Fair division, also known as the cake-cutting problem, is the problem of dividing a resource in such a way that all recipients believe that they have received a fair amount. The problem is easier when recipients have different measures of value of the parts of the resource: in the "cake cutting" version, one recipient may like marzipan, another prefers cherries, and so on—then, and only then, the n recipients may get even more than what would be one n-th of the value of the "cake" for each of them. On the other hand, the presence of different measures opens a vast potential for many challenging questions and directions of further research.

There are a number of variants of the problem. The definition of 'fair' may simply mean that they get at least their fair proportion, or harder requirements like envy-freeness may also need to be satisfied. The theoretical algorithms mainly deal with goods that can be divided without losing value. The division of indivisible goods, as in for instance a divorce, is a major practical problem. Chore division is a variant where the goods are undesirable.

Fair division is often used to refer to just the simplest variant. That version is referred to here as proportional division or simple fair division.

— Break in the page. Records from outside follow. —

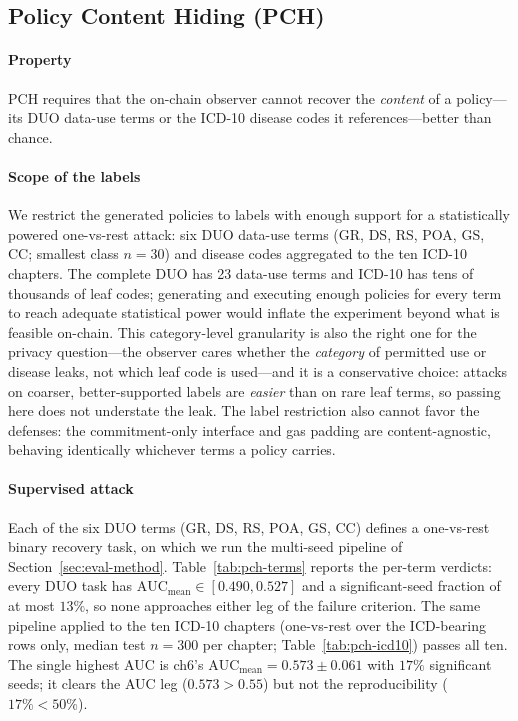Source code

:\subsection{Policy Content Hiding (PCH)}
\label{sec:eval-pch}

\paragraph{Property} PCH requires that the on-chain observer cannot recover the \emph{content} of a policy---its DUO data-use terms or the ICD-10 disease codes it references---better than chance.

\paragraph{Scope of the labels} We restrict the generated policies to labels with enough support for a statistically powered one-vs-rest attack: six DUO data-use terms (GR, DS, RS, POA, GS, CC; smallest class $n{=}30$) and disease codes aggregated to the ten ICD-10 chapters.
The complete DUO has 23 data-use terms and ICD-10 has tens of thousands of leaf codes; generating and executing enough policies for every term to reach adequate statistical power would inflate the experiment beyond what is feasible on-chain.
This category-level granularity is also the right one for the privacy question---the observer cares whether the \emph{category} of permitted use or disease leaks, not which leaf code is used---and it is a conservative choice: attacks on coarser, better-supported labels are \emph{easier} than on rare leaf terms, so passing here does not understate the leak.
The label restriction also cannot favor the defenses: the commitment-only interface and gas padding are content-agnostic, behaving identically whichever terms a policy carries.

\paragraph{Supervised attack} Each of the six DUO terms (GR, DS, RS, POA, GS, CC) defines a one-vs-rest binary recovery task, on which we run the multi-seed pipeline of Section~\ref{sec:eval-method}.
Table~\ref{tab:pch-terms} reports the per-term verdicts: every DUO task has $\mathrm{AUC}_{\text{mean}}\in[0.490,0.527]$ and a significant-seed fraction of at most $13\%$, so none approaches either leg of the failure criterion.
The same pipeline applied to the ten ICD-10 chapters (one-vs-rest over the ICD-bearing rows only, median test $n{=}300$ per chapter; Table~\ref{tab:pch-icd10}) passes all ten.
The single highest AUC is ch6's $\mathrm{AUC}_{\text{mean}}=0.573\pm0.061$ with $17\%$ significant seeds; it clears the AUC leg ($0.573>0.55$) but not the reproducibility ($17\%<50\%$).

Most of what is normally called a fair division is not considered so by the theory because of the use of arbitration. This kind of situation happens quite often with mathematical theories named after real life problems. The decisions in the Talmud on entitlement when an estate is bankrupt reflect some quite complex ideas about fairness, and most people would consider them fair. However they are the result of legal debates by rabbis rather than divisions according to the valuations of the claimants.